The line containing "This paper uses" marks the end; copy exactly all lines from the start of the material up to and including it.

* * *

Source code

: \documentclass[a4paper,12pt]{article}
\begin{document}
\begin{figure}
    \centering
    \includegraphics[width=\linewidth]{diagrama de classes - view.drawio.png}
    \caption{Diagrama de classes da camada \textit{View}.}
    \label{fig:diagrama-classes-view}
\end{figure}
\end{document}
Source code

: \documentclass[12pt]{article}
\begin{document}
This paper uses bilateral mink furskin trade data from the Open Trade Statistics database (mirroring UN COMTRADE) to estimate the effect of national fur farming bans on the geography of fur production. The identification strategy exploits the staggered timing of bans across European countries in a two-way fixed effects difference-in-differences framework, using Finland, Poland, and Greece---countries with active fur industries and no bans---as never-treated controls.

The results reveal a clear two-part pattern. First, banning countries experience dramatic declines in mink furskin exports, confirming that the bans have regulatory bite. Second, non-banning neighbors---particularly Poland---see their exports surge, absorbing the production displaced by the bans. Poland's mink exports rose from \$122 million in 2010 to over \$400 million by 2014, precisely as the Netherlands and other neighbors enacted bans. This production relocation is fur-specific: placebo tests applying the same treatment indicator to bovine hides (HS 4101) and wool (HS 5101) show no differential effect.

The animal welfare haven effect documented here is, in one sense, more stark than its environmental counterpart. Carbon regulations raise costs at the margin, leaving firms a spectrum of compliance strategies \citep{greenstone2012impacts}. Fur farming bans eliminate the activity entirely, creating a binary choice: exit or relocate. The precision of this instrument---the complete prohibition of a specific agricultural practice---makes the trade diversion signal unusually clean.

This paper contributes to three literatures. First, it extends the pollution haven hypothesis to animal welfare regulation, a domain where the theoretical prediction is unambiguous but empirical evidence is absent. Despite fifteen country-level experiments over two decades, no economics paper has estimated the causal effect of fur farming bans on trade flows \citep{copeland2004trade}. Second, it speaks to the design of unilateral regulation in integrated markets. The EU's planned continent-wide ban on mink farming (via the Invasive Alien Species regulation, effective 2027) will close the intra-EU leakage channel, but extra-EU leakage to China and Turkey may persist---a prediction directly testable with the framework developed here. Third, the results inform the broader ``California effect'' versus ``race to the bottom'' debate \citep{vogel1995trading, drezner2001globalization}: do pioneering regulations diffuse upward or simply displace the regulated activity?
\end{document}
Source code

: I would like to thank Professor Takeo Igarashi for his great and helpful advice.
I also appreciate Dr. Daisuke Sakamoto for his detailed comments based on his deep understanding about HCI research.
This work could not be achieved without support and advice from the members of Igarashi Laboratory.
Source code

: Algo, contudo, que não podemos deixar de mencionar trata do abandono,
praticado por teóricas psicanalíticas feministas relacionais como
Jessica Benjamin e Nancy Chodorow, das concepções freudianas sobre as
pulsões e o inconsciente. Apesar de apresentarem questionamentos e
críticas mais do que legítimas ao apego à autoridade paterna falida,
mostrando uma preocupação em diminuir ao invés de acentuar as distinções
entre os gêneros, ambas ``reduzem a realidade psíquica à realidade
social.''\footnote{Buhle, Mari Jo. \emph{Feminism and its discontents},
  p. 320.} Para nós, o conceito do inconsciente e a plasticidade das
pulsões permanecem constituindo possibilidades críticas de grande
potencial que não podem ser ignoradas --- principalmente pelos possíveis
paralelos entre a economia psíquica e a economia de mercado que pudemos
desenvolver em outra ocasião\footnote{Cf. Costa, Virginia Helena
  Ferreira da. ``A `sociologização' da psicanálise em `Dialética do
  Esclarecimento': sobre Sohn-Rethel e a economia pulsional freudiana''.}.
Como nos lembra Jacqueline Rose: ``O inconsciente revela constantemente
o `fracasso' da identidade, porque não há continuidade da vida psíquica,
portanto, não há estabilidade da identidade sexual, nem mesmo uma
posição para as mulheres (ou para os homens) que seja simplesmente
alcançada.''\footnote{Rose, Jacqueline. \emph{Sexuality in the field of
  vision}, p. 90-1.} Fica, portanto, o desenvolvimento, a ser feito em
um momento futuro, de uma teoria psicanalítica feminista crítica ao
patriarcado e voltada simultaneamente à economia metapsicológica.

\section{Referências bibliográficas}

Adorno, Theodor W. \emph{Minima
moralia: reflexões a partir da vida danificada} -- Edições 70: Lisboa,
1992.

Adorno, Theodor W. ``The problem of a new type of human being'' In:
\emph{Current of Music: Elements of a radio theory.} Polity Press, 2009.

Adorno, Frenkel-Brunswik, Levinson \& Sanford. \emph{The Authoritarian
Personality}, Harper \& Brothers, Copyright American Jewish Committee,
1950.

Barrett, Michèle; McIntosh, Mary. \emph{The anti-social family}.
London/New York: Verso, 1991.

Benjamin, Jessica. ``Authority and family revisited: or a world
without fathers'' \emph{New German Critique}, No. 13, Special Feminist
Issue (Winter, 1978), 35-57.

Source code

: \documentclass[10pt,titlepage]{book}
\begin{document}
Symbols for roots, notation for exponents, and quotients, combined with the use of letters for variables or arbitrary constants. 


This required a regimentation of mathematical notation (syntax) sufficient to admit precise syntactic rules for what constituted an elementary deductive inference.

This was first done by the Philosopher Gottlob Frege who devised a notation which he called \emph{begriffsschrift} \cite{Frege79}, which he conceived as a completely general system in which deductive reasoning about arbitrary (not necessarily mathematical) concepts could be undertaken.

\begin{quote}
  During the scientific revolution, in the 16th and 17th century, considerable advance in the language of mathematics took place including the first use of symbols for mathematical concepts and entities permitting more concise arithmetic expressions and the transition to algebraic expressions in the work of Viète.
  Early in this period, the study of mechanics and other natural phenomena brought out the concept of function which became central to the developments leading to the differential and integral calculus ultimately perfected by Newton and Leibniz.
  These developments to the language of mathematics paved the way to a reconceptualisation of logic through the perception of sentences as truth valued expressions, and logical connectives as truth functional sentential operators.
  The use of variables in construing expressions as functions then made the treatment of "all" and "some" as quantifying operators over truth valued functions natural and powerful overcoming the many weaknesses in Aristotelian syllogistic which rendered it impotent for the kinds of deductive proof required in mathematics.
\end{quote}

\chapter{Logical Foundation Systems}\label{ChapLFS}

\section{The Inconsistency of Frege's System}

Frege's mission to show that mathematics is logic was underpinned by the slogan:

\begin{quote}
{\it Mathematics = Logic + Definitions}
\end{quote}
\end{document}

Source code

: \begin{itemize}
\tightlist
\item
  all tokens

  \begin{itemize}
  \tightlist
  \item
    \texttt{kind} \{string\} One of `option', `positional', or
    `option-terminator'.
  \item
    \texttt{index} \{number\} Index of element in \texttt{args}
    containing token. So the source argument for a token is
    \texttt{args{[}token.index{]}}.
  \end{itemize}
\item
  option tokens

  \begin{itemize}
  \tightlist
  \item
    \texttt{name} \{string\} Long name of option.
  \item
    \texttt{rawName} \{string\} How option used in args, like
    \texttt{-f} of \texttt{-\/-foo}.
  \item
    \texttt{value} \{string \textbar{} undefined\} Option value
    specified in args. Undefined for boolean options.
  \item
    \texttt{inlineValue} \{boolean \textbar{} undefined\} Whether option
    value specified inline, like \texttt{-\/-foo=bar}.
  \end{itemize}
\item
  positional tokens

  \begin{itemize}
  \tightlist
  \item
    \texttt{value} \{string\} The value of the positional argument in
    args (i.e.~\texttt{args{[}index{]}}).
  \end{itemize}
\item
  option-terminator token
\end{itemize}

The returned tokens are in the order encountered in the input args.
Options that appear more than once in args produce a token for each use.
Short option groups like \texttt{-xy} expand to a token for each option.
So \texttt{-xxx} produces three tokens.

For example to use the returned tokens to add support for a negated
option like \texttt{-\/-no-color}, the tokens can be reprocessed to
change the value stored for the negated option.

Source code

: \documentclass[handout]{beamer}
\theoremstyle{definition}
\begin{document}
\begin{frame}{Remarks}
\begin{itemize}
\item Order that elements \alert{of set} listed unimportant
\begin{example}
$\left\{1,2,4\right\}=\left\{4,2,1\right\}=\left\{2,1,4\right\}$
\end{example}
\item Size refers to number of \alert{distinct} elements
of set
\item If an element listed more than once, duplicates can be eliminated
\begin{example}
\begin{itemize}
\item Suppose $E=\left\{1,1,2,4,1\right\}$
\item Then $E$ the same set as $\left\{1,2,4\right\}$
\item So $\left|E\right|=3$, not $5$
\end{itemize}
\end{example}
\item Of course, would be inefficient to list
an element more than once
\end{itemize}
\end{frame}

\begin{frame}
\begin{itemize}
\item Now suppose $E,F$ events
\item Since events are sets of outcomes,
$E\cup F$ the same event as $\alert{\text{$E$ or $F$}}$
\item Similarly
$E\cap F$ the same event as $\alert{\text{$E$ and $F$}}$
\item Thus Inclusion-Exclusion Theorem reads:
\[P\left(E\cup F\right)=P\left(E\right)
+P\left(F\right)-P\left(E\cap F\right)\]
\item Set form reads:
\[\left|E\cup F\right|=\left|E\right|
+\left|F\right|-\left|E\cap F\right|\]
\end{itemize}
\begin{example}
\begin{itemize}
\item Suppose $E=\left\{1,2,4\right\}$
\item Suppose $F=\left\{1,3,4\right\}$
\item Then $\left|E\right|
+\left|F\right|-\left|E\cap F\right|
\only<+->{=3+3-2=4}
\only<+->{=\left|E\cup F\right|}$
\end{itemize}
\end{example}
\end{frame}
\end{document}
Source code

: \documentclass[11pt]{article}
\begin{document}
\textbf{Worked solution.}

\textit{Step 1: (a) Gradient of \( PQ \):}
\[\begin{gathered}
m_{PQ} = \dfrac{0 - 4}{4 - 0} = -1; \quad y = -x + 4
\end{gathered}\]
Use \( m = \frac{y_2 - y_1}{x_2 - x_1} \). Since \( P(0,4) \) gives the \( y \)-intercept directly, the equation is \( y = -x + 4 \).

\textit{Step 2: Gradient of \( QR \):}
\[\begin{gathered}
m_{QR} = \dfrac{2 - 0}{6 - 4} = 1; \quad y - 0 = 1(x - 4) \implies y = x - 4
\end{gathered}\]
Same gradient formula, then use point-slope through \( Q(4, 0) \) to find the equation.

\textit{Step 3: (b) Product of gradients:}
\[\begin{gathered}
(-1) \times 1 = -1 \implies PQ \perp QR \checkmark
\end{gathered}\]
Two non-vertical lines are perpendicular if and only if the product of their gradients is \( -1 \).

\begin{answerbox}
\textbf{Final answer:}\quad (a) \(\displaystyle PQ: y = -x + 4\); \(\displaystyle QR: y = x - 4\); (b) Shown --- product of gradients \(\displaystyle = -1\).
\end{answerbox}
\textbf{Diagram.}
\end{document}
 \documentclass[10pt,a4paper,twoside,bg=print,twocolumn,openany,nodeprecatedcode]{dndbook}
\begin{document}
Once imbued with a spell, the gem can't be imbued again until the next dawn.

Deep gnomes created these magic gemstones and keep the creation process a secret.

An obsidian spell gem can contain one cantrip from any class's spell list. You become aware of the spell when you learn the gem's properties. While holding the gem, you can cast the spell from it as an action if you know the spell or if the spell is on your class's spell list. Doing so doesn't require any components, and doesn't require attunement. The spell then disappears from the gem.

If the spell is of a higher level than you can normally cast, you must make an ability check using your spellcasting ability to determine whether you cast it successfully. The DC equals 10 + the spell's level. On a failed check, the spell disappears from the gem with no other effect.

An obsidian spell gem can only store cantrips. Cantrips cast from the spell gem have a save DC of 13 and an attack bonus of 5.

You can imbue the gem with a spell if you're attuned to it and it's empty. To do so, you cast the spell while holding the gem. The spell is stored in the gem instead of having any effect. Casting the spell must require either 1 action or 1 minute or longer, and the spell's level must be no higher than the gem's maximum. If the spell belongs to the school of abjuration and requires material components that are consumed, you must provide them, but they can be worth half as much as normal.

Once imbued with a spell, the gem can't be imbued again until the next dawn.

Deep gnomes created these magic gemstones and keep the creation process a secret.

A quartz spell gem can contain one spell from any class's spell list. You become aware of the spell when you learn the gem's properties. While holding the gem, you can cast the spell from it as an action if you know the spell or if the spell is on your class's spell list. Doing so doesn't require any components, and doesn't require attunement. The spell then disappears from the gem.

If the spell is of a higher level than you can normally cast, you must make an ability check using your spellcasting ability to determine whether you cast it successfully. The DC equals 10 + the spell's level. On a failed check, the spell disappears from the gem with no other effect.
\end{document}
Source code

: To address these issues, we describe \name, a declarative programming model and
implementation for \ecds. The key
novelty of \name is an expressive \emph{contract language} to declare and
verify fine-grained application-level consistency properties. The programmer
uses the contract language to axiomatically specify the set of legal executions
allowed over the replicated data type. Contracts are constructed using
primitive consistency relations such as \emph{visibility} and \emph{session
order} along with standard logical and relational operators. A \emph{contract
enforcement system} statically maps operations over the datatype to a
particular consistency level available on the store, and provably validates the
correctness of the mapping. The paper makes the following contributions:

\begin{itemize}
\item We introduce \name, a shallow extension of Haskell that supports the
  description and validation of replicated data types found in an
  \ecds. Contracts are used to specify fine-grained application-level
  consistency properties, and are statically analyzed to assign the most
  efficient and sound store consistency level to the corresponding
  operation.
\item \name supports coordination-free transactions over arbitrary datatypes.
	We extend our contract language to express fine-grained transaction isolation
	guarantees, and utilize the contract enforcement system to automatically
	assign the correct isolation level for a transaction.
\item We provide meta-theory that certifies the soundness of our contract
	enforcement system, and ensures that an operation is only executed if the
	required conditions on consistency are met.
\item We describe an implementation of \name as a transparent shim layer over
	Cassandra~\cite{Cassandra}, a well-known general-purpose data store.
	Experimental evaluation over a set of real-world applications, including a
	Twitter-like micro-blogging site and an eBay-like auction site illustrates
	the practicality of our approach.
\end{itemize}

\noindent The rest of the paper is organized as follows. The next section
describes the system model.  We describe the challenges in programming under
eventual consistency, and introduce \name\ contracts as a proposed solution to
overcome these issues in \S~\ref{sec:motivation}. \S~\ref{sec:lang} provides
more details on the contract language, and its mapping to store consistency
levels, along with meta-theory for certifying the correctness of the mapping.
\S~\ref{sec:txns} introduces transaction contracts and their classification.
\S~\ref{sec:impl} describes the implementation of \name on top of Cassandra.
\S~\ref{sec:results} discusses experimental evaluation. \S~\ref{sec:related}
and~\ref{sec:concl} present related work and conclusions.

* * *

▶ [RESULT OF THE TASK]
Source code

: \documentclass[a4paper,12pt]{article}
\begin{document}
\begin{figure}
    \centering
    \includegraphics[width=\linewidth]{diagrama de classes - view.drawio.png}
    \caption{Diagrama de classes da camada \textit{View}.}
    \label{fig:diagrama-classes-view}
\end{figure}
\end{document}
Source code

: \documentclass[12pt]{article}
\begin{document}
This paper uses bilateral mink furskin trade data from the Open Trade Statistics database (mirroring UN COMTRADE) to estimate the effect of national fur farming bans on the geography of fur production. The identification strategy exploits the staggered timing of bans across European countries in a two-way fixed effects difference-in-differences framework, using Finland, Poland, and Greece---countries with active fur industries and no bans---as never-treated controls.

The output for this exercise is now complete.